In der Stadt sind viele Menschen daheim. Sie ist auch vielen zur neuen Heimat geworden – nicht nur den Deutschen Ungarn nach dem Krieg. Das zeigt eine Ausstellung, die gerade erarbeitet wird.

Gerlingen - Heimat: mit diesem Begriff verbinden nicht nur Cineasten eine mehr als 30 Filme umfassende Werkreihe des Autors und Regisseurs Edgar Reitz, die ihren Anfang zu Beginn der achtziger Jahre im Hunsrück nahm. Der Begriff Heimat spielt auch in Gerlingen eine Rolle – nicht nur im Stadtmuseum. In einer neuen Ausstellung , die im April beginnt, steht der Begriff im Mittelpunkt. Das Museum ruft alt eingesessene und neu hinzugekommene Gerlinger auf, sich zu beteiligen – mit Erinnerungen und Gegenständen, die sich zum Vorzeigen eignen.

 

Die Ausstellung soll am 2. April eröffnet werden und die Reihe „face to face – Heimat hat viele Gesichter“ vom vergangenen Spätsommer fortsetzen. Dabei hatten sich mehr als ein Dutzend Gruppen in 16 Aktionen und Veranstaltungen mit dem Thema auseinander gesetzt. Schon damals stand fest, dass es von April an im Museum wieder aufgenommen werden soll.
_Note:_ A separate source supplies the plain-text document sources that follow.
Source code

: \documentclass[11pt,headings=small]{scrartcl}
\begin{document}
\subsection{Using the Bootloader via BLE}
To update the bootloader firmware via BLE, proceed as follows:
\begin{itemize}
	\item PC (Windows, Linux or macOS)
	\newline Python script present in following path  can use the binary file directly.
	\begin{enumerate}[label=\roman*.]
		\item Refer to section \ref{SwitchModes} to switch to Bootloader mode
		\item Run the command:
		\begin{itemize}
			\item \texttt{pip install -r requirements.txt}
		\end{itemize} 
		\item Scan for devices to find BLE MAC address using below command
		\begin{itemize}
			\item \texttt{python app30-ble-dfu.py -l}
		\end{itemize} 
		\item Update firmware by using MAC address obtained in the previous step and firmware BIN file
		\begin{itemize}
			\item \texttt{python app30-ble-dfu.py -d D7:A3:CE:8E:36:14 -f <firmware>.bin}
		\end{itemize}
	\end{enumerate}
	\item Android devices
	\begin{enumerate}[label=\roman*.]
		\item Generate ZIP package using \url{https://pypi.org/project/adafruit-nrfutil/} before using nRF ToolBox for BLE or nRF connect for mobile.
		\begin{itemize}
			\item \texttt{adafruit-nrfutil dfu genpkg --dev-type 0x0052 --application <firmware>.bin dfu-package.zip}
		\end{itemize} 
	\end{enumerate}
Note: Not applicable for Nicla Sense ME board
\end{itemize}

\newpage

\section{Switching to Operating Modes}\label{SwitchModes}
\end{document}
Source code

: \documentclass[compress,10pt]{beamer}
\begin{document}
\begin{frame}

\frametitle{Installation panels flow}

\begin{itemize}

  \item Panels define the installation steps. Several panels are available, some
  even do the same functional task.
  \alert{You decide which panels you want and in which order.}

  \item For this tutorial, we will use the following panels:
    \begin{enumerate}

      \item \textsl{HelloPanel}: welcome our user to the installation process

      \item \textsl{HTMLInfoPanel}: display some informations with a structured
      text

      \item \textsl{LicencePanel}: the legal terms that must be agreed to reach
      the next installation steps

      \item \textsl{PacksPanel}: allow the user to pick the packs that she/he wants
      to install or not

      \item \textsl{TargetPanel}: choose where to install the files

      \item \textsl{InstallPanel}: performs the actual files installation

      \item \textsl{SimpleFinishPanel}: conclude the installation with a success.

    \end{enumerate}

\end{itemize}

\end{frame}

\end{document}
„Heimat ist auch ein gesellschaftliches Thema“, sagt die Museumsleiterin Catharina Raible, „Migration, das Ein- und Auswandern, hat es schon immer gegeben. Schon die Alamannen, deren sterbliche Überreste in Gerlingen gefunden wurden, kamen aus dem Ostseeraum.“ All das wird im Stadtmuseum seit Langem dargestellt: in der Abteilung der Deutschen aus Ungarn im zweiten Stock; aber auch in der ersten Etage, in der die große Ausstellung „Auswanderung, Mobilität und Vertreibung“ von 2012 einen Platz auf Dauer fand.

Wo ist die Heimat?

„Lassen Sie uns wissen, was Heimat für Sie bedeutet. Wo ist Ihre Heimat? Haben Sie vielleicht mehrere? Was macht Heimat aus? Gibt es ein Objekt, das für Sie Heimat verkörpert?“ Mit diesen Fragen wenden sich die Kuratoren nun an die Bevölkerung. Man habe „immer über den Tellerrand hinausgeguckt“ – nicht nur 2014 mit der Ausstellung zur Wendezeit oder 2015/16 mit dem Thema China. Auch da seien spannende Aspekte der Gesellschaft herausgekommen. „Heimat ist ein Gefühlsbegriff“, sagt Raible, „die Visualisierung ist nicht so ganz einfach.“ Aber schon ein Foto gehöre dazu, eines der Familie oder des eigenen Hauses.

Zur Mannschaft der Ausstellungsmacher gehört Moritz Herrscher. Der 20-Jährige ist in der zweiten Halbzeit seines Freiwilligen Sozialen Jahres Kultur. Zuvor absolvierte er eine Banklehre. Der junge Mann schließt nicht aus, dass die Welt des Geldes doch nicht sein Berufsfeld wird – sondern der Bereich, in dem er sich seit September engagiert. Dafür müsste er das Fachabitur nachmachen und studieren.

Porträtfotos sind gefragt

„Die Ausstellung soll ein Denkanstoß sein“, sagt Moritz Herrscher. Dazu wolle man auch viele Porträtfotos von Menschen aus Gerlingen zeigen – nicht nur solche, die in der Stadt bekannt sind. „Man muss keine tragischen Geschichten vorweisen, um mitmachen zu können.“ Es gehe um Begegnungen, auch über einen längeren Zeitraum, und darum, Ängste abzubauen – und das an einem neutralen Ort. Wie ein bunter Blumenstrauß soll das Ganze werden. Beteiligen werde sich auch der Freundeskreis Asyl. Und Schüler einer siebten Klasse sind bereits für einen Projekttag angemeldet. Vielleicht könne das Museum auch mit dieser Ausstellung sowohl Erinnerungsstätte sein als auch ein Treffpunkt von Menschen, die sich gegenseitig oder etwas Neues kennenlernen, hofft Moritz Herrscher.